Your objective:
In the records below, repeat exactly the lines between the line holding "- 框架B稳定性更好。" and the line holding "drop by about", inclusive, and drop the pictures.

Excerpted records:
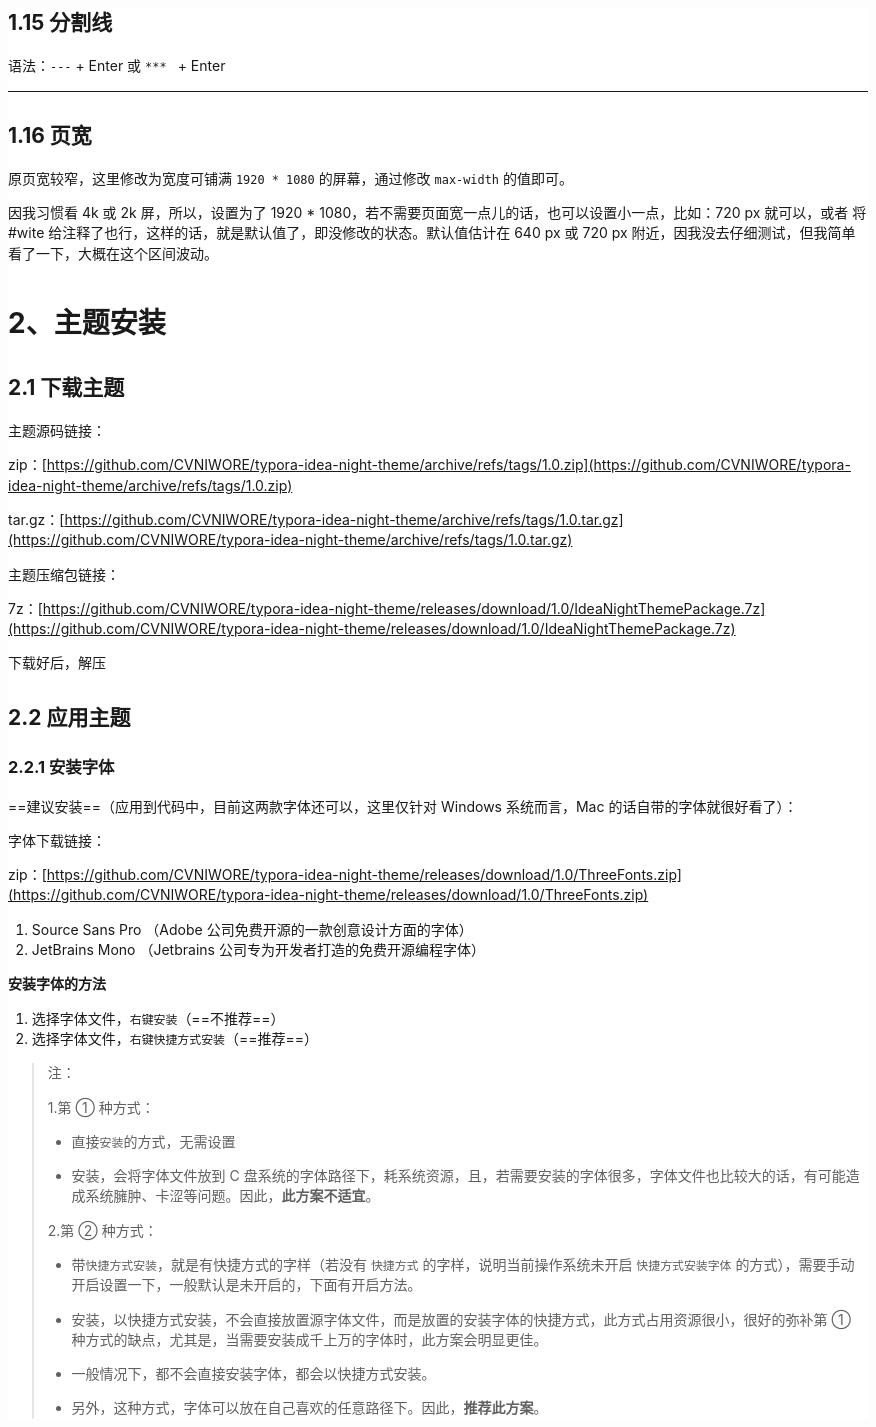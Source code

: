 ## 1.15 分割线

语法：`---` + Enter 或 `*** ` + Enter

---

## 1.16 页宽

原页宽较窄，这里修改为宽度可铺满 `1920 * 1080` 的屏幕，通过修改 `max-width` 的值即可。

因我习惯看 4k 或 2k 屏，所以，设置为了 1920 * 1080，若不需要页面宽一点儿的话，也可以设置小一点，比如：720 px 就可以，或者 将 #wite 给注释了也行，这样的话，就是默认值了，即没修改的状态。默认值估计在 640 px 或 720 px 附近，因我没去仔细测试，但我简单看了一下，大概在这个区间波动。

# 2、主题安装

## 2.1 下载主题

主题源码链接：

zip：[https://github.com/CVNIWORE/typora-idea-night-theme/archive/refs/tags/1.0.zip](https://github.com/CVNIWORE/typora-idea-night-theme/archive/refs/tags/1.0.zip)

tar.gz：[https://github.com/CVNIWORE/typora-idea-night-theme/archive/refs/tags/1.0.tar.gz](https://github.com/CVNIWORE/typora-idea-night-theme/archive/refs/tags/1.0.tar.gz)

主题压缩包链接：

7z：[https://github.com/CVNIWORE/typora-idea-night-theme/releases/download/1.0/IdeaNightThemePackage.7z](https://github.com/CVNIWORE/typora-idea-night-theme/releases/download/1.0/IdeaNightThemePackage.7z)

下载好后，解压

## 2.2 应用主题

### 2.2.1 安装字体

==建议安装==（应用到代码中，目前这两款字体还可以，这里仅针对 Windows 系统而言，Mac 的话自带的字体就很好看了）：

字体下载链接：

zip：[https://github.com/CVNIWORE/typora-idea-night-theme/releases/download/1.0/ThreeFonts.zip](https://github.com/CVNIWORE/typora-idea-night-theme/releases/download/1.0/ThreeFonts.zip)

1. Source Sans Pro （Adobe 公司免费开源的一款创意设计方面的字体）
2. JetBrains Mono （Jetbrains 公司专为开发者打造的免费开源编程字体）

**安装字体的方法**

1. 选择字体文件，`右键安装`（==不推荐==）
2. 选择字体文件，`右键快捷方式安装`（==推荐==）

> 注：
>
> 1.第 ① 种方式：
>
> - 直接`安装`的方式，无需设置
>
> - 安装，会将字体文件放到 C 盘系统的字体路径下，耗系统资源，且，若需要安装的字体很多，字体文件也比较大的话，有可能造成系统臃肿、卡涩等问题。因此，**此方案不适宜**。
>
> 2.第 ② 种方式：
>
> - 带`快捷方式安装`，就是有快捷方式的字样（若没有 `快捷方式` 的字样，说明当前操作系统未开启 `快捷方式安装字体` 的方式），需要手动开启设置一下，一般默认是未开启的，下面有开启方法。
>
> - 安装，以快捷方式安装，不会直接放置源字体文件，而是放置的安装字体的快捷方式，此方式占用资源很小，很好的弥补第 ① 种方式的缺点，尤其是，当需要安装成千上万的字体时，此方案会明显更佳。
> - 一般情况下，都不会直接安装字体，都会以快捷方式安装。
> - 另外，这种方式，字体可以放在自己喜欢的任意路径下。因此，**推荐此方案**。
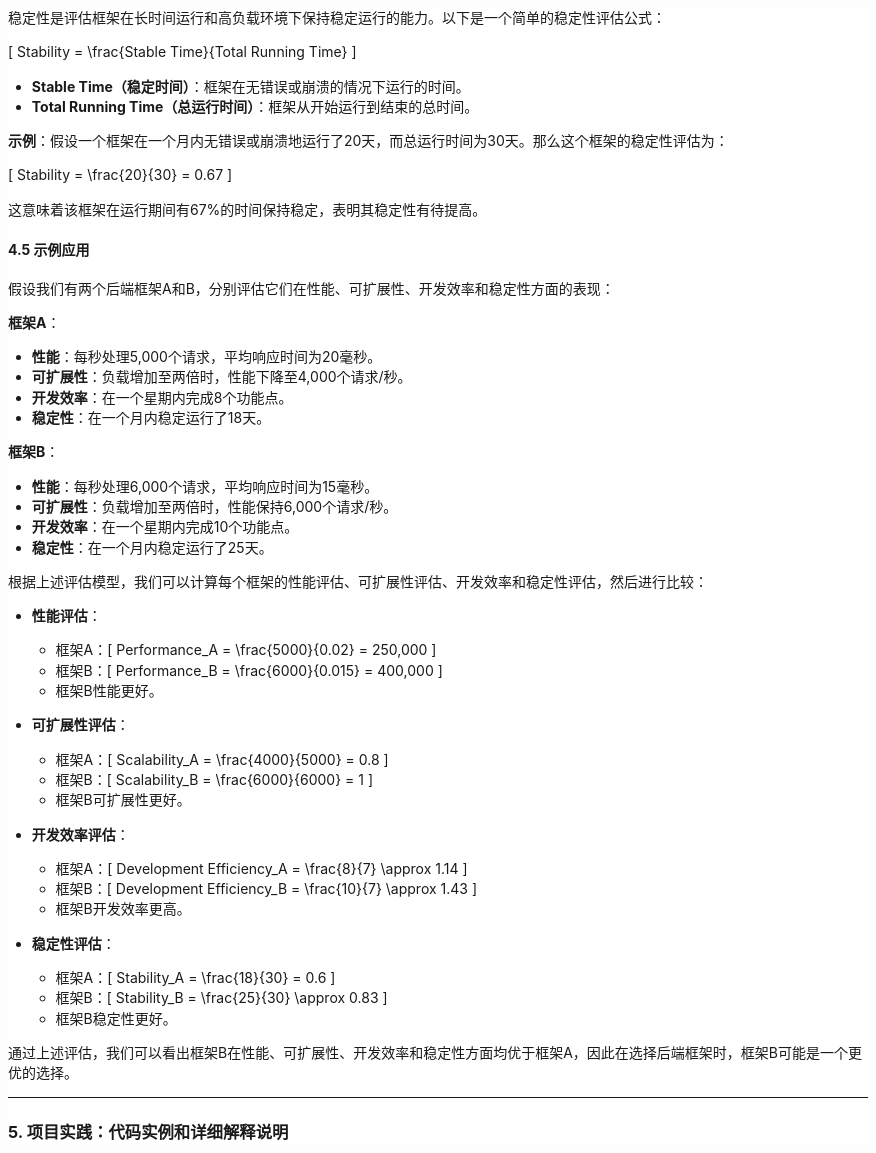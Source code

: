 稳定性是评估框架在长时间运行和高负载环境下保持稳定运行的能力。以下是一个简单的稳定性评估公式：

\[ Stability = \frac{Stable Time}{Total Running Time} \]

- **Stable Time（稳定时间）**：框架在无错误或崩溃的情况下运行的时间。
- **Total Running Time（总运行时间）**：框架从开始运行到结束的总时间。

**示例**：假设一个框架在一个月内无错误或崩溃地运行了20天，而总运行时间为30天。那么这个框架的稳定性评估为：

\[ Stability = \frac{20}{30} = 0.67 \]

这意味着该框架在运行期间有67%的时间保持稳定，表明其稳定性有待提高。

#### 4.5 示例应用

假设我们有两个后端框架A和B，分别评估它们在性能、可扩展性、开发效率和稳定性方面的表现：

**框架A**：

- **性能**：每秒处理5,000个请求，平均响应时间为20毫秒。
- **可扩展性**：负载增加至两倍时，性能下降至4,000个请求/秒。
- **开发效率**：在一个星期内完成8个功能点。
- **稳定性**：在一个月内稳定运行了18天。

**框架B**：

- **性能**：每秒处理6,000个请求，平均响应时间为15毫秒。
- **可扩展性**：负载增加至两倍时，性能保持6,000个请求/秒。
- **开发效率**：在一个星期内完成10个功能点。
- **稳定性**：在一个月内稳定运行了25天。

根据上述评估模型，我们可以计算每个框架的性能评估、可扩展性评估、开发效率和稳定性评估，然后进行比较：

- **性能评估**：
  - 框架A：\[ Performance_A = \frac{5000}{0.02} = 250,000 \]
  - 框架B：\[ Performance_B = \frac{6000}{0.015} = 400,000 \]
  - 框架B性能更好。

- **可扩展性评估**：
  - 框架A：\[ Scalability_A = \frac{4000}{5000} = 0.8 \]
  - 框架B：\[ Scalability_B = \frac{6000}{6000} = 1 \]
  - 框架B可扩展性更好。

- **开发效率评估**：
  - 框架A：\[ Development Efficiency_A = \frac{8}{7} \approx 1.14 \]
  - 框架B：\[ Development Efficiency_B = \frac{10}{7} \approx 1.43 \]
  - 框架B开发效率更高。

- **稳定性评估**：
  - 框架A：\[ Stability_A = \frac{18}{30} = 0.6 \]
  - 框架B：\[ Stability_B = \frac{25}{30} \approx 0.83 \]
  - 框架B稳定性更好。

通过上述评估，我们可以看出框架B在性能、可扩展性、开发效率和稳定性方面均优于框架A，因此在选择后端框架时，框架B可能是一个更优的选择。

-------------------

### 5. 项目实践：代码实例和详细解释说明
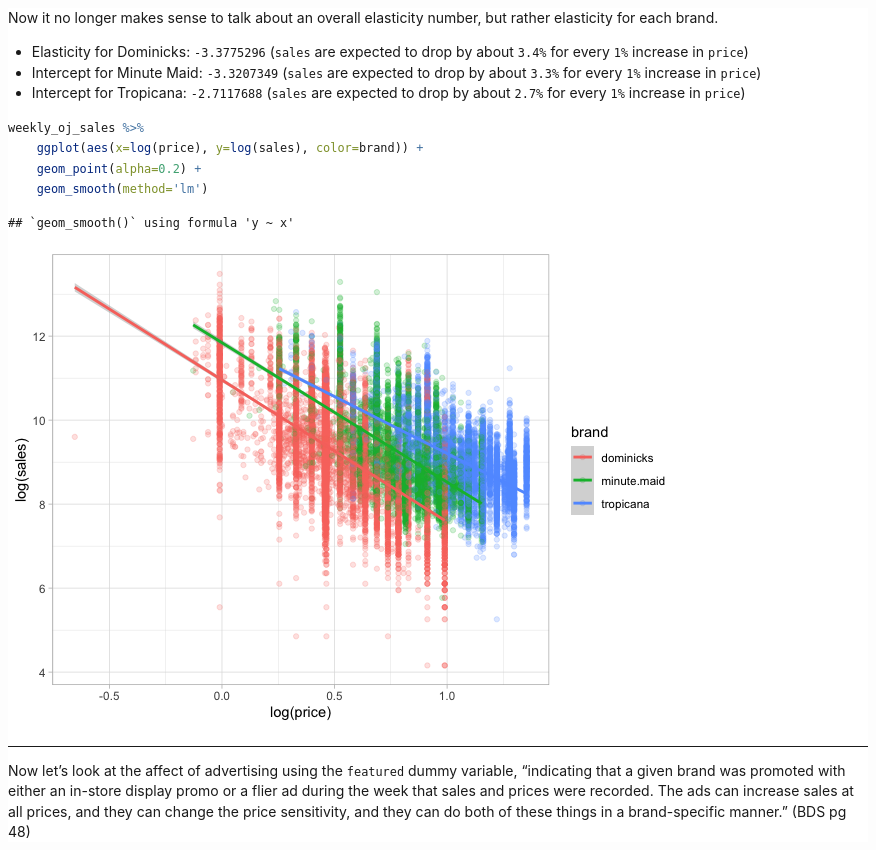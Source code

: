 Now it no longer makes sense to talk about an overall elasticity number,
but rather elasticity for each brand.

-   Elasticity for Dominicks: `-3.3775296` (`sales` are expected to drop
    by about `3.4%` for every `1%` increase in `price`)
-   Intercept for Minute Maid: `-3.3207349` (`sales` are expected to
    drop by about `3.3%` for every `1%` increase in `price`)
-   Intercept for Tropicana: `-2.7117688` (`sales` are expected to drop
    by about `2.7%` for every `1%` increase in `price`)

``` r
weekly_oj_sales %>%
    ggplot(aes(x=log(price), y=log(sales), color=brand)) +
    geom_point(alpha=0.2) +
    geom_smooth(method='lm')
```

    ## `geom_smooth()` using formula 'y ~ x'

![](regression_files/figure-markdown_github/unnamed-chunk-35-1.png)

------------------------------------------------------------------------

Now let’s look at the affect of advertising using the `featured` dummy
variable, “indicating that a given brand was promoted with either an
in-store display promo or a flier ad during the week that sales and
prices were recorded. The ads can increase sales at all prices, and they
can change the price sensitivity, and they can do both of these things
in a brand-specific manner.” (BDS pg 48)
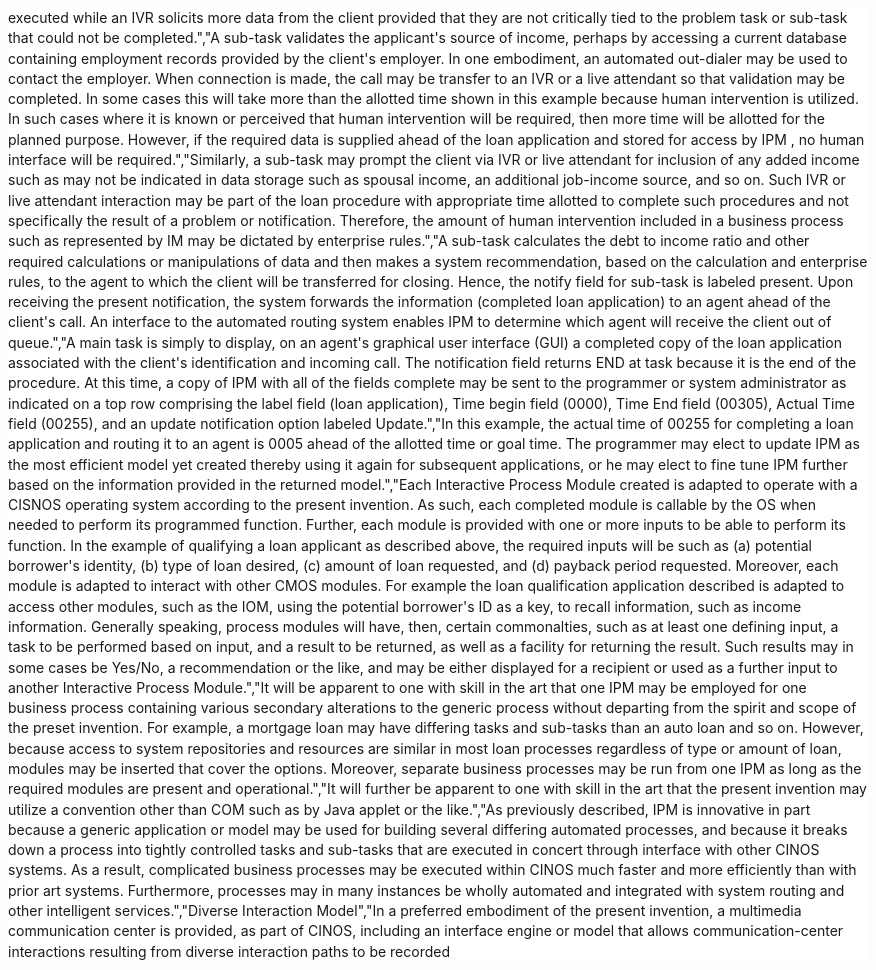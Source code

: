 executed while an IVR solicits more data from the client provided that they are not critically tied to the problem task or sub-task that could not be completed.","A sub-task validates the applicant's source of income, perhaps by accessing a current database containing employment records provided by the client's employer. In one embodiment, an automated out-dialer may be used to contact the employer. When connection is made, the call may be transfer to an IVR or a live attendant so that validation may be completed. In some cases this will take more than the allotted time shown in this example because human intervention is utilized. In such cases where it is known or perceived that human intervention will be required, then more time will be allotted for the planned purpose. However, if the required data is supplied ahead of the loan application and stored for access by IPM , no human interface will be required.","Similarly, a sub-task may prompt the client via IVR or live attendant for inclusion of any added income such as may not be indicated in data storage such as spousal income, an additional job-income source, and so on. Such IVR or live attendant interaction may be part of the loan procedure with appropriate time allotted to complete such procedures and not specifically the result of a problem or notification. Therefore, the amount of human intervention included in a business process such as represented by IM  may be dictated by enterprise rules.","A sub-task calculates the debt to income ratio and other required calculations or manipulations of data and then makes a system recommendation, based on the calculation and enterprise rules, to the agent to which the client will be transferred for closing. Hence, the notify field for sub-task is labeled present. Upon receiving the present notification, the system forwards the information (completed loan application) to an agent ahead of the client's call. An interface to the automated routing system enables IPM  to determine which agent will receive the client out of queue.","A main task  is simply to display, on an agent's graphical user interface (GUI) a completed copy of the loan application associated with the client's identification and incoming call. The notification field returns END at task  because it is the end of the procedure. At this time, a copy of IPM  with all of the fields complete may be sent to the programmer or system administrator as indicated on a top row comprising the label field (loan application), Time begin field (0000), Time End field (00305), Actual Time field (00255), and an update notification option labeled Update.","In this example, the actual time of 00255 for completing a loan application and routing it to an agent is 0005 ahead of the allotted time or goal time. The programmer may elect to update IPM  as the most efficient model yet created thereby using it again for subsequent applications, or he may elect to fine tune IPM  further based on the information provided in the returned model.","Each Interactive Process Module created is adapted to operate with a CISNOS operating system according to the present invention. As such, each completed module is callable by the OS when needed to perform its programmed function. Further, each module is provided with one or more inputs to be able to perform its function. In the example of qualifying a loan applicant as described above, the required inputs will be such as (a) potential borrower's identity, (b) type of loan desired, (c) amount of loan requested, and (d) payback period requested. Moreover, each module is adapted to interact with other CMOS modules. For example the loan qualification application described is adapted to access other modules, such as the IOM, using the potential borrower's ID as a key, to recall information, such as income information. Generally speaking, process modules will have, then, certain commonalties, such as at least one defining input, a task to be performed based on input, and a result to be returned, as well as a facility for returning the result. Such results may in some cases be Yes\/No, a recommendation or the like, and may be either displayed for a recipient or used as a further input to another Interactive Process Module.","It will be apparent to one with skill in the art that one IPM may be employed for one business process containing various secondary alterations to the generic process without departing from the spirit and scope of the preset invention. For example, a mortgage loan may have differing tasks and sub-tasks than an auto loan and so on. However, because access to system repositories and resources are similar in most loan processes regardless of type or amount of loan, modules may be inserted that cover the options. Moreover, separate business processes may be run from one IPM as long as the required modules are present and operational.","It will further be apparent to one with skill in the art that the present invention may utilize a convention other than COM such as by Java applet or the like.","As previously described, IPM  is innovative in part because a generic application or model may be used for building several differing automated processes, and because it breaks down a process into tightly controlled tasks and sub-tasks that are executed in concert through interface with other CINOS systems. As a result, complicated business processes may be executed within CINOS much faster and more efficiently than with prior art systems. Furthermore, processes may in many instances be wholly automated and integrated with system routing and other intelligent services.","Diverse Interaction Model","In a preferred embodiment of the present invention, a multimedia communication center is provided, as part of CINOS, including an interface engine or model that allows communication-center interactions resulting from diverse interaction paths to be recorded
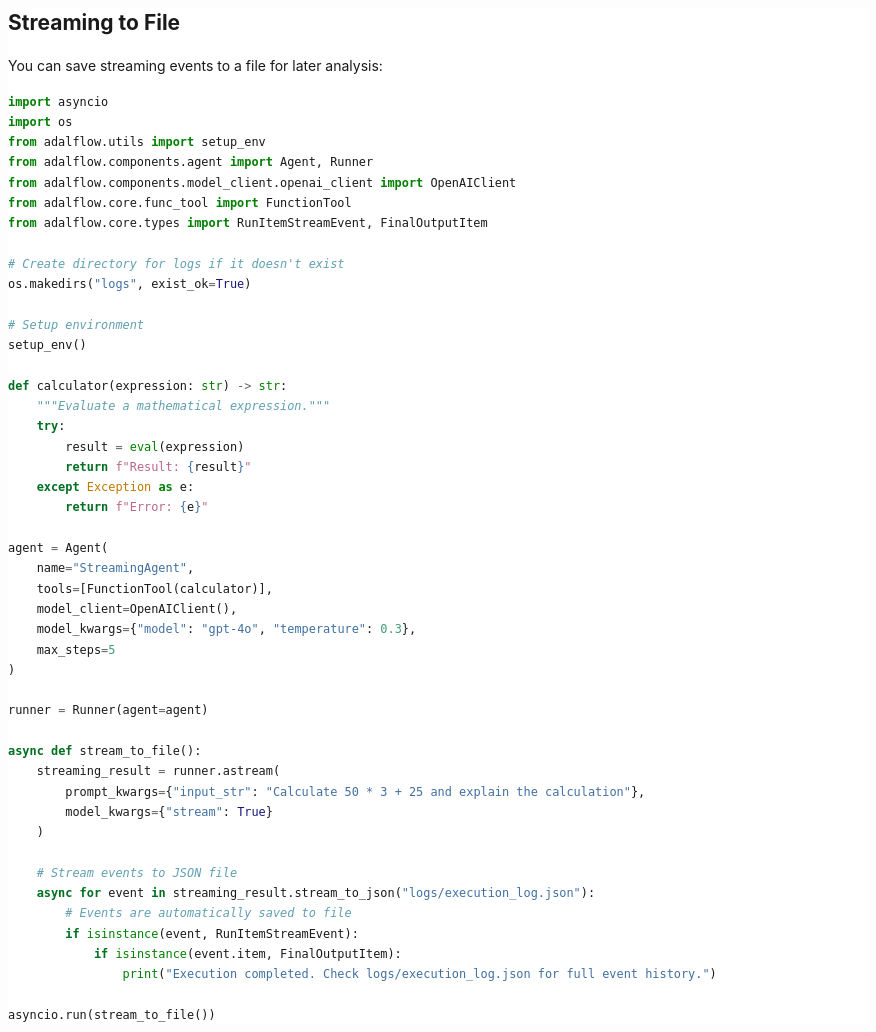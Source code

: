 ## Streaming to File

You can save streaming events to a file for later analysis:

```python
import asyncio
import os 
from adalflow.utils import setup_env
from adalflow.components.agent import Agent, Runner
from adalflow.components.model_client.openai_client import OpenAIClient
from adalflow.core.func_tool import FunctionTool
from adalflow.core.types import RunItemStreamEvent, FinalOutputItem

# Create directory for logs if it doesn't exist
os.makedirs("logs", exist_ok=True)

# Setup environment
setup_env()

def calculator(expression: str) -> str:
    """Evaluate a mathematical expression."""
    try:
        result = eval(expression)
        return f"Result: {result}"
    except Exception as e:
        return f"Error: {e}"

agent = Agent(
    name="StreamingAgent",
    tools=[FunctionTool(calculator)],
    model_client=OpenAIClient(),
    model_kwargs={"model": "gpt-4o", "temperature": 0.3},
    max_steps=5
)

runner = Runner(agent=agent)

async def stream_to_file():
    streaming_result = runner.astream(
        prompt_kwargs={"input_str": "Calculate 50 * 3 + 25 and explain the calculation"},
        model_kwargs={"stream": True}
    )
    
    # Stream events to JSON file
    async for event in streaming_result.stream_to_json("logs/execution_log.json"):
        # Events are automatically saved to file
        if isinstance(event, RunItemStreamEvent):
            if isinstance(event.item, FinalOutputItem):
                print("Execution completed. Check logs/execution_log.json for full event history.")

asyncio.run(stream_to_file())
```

Expected answer:
  - 框架B稳定性更好。

通过上述评估，我们可以看出框架B在性能、可扩展性、开发效率和稳定性方面均优于框架A，因此在选择后端框架时，框架B可能是一个更优的选择。

-------------------

### 5. 项目实践：代码实例和详细解释说明
Source code

: Now it no longer makes sense to talk about an overall elasticity number,
but rather elasticity for each brand.

-   Elasticity for Dominicks: `-3.3775296` (`sales` are expected to drop
    by about `3.4%` for every `1%` increase in `price`)
-   Intercept for Minute Maid: `-3.3207349` (`sales` are expected to
    drop by about `3.3%` for every `1%` increase in `price`)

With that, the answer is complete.